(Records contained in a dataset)

_ _ _ _ _

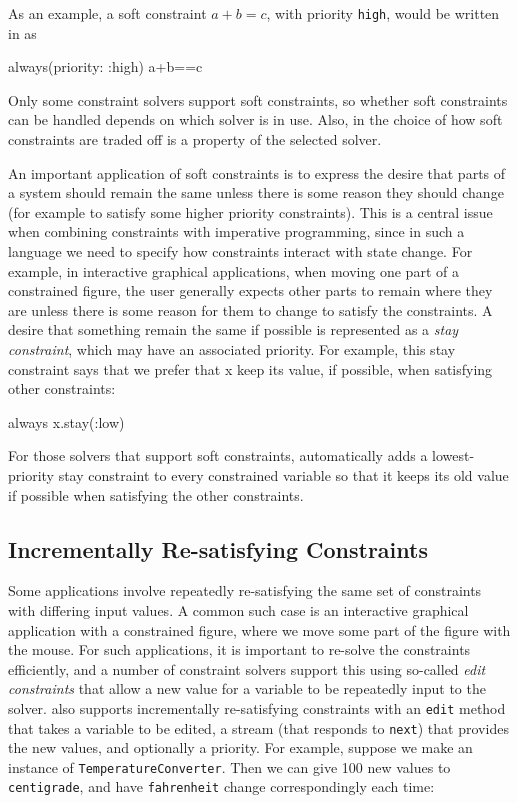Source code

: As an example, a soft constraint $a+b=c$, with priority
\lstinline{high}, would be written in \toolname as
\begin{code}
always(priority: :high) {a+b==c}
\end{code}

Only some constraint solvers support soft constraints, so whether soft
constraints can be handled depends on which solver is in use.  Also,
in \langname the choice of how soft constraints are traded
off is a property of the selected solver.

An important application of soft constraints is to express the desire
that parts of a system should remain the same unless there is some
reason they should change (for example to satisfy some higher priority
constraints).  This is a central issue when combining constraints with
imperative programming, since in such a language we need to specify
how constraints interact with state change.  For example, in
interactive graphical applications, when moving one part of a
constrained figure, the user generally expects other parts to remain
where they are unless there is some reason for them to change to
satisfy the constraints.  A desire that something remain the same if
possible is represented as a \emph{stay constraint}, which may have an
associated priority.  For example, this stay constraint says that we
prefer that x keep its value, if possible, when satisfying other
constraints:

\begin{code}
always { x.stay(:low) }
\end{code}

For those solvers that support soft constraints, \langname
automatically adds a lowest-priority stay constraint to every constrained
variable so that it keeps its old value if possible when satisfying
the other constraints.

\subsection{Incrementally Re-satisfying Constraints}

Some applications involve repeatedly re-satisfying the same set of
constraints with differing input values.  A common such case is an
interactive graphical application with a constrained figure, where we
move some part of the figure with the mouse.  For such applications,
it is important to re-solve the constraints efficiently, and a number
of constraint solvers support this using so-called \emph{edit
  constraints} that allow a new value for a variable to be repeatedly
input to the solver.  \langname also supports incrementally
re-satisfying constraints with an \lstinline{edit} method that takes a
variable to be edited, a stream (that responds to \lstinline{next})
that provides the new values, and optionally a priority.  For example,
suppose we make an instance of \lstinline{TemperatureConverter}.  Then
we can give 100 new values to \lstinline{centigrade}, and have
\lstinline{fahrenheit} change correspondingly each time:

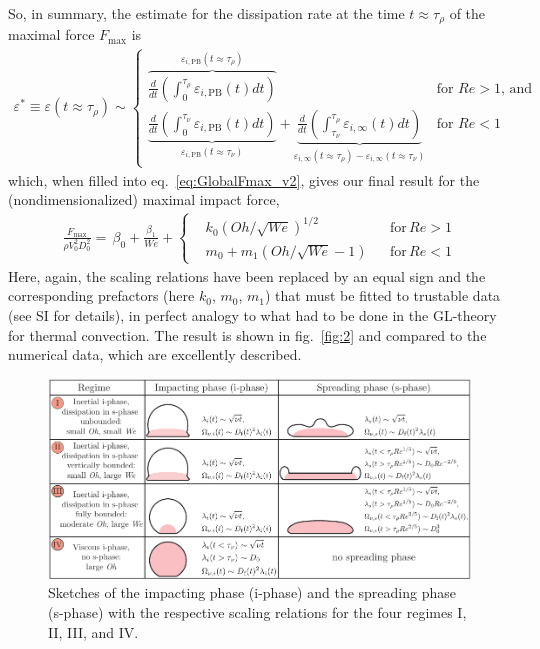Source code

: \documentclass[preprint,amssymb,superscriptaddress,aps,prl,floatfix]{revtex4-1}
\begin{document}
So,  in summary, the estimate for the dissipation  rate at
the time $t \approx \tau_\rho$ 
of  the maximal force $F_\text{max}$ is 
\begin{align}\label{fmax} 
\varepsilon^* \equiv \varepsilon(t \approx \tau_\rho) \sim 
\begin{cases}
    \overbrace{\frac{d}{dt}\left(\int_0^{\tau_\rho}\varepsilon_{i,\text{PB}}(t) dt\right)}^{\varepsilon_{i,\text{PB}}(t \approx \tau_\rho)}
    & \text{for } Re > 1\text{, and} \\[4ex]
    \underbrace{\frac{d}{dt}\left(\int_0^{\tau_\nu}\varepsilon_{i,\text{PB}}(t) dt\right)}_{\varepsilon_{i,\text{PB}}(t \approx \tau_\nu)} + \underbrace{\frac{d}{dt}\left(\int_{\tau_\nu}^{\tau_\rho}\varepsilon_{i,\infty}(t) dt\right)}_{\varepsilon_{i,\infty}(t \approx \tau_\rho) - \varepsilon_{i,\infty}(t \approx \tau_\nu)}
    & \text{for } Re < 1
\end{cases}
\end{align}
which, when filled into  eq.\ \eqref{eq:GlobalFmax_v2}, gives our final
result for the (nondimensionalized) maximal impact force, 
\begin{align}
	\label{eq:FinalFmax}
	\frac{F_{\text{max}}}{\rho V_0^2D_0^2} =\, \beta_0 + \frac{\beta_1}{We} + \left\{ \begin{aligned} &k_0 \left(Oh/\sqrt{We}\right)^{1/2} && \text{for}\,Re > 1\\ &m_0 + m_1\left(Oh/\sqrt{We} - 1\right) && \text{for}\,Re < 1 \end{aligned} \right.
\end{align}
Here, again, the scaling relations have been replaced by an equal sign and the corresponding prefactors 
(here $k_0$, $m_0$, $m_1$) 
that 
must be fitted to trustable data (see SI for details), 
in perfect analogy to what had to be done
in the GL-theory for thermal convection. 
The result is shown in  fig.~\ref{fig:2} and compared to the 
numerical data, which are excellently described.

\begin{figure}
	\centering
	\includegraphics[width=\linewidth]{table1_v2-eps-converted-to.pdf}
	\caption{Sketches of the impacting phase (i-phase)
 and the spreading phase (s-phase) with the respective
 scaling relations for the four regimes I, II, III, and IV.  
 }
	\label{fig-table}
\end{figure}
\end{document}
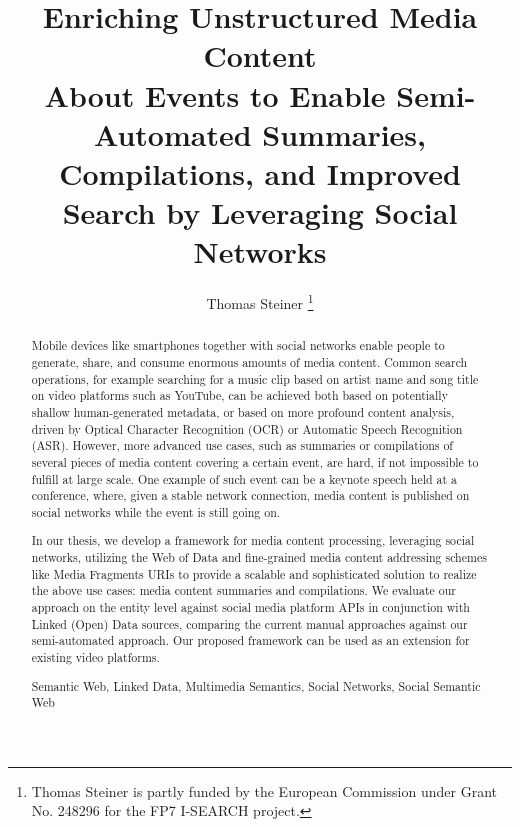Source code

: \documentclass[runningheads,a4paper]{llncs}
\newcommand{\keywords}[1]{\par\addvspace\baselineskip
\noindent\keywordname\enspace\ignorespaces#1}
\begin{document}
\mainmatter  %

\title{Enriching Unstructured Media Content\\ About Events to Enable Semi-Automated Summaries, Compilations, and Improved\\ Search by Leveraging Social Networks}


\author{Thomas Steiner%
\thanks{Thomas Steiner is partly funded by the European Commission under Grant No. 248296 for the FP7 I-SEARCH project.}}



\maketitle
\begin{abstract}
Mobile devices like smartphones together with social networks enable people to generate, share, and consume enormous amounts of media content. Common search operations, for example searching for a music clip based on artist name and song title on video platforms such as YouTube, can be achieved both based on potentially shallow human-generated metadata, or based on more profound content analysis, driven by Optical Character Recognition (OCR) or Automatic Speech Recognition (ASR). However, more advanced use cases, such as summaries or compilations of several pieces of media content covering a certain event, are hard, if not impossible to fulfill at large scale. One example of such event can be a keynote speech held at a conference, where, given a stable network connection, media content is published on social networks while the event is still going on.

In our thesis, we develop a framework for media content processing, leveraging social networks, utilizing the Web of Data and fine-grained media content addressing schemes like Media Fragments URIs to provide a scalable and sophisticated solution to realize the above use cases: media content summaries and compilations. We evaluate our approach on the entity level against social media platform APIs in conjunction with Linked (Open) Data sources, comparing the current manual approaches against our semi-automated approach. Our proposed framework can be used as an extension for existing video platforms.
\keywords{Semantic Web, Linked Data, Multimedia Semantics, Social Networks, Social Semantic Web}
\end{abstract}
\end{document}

_ _ _ _ _

[WORK INSTRUCTIONS]: Copy out each line of the data where the string "figure" appears.

[WRITTEN RESPONSE]:
constrained figure, the user generally expects other parts to remain
interactive graphical application with a constrained figure, where we
move some part of the figure with the mouse.  For such applications,
\begin{figure}
\end{figure}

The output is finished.